→ DATA PROVIDED

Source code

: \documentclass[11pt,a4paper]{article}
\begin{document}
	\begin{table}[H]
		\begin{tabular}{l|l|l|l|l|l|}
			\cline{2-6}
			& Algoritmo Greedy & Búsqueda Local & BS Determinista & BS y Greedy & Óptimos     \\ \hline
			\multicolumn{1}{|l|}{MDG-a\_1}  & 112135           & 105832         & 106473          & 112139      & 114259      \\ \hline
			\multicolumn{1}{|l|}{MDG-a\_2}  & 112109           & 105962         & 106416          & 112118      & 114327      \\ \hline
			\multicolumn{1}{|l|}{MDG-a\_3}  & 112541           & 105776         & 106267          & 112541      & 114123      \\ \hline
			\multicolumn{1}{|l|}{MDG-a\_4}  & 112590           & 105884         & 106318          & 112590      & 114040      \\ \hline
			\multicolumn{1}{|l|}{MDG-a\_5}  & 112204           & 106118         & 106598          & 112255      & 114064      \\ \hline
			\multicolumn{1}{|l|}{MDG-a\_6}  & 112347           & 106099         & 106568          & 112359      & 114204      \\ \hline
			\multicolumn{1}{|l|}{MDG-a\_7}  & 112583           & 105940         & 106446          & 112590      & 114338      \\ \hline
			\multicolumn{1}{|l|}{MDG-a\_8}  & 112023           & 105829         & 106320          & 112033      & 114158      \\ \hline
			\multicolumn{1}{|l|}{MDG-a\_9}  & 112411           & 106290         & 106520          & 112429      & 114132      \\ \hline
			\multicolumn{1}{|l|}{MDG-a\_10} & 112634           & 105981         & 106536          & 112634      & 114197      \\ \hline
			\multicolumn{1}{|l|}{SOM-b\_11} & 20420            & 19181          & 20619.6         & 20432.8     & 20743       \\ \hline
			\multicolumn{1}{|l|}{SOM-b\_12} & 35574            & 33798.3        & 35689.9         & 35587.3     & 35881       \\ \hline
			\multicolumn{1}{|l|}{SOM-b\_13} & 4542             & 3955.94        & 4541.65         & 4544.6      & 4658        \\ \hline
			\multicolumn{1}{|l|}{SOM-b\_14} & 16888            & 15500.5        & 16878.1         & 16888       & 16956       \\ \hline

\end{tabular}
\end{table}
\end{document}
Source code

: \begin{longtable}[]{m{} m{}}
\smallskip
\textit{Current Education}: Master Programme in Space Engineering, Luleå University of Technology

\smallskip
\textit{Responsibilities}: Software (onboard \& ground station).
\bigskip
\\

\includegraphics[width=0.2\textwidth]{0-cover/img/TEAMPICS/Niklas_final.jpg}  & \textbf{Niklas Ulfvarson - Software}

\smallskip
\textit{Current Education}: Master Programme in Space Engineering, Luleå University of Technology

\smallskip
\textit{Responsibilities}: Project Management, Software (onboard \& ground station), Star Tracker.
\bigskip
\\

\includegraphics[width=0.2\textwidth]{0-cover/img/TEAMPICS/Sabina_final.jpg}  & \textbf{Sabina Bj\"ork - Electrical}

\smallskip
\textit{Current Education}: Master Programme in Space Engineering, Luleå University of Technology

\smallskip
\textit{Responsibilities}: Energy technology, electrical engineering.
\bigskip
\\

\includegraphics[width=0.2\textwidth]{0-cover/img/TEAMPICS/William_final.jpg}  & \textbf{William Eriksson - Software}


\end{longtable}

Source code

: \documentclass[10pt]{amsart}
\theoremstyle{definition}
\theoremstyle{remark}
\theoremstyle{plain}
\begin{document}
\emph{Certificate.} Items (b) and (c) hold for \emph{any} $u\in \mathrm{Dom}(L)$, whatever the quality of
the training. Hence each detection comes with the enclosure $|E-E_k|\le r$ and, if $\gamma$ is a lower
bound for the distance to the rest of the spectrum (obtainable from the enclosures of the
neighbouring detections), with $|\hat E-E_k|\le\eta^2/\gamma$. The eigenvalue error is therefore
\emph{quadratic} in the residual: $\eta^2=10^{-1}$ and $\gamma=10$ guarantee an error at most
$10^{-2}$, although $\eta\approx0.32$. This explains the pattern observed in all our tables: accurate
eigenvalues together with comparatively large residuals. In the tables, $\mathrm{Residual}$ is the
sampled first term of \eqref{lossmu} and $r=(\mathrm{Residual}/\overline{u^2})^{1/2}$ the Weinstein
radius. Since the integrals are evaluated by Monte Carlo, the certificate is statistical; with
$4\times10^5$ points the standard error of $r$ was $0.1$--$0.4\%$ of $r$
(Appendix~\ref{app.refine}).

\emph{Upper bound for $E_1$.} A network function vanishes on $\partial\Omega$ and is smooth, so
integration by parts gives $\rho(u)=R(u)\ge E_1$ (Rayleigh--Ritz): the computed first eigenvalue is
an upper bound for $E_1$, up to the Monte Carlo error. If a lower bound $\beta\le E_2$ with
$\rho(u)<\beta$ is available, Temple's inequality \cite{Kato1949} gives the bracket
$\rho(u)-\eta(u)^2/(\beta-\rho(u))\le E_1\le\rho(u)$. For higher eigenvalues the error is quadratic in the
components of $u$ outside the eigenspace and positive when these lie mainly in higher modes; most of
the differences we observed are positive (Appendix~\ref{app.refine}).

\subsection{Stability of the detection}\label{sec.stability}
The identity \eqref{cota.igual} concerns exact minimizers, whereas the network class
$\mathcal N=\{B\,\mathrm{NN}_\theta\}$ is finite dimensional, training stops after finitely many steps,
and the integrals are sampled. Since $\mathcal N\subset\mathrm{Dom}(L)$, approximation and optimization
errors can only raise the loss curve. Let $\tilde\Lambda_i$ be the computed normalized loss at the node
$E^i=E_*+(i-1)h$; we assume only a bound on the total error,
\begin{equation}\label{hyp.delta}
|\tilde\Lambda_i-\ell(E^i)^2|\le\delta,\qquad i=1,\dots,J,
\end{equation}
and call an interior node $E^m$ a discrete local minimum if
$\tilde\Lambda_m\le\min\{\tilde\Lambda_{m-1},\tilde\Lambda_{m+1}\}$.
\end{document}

→ WORK INSTRUCTION
Only lines that contain the string "delta" count; pick each one out of the records and copy it.

→ RESPONSE TO THIS TASK
\begin{equation}\label{hyp.delta}
|\tilde\Lambda_i-\ell(E^i)^2|\le\delta,\qquad i=1,\dots,J,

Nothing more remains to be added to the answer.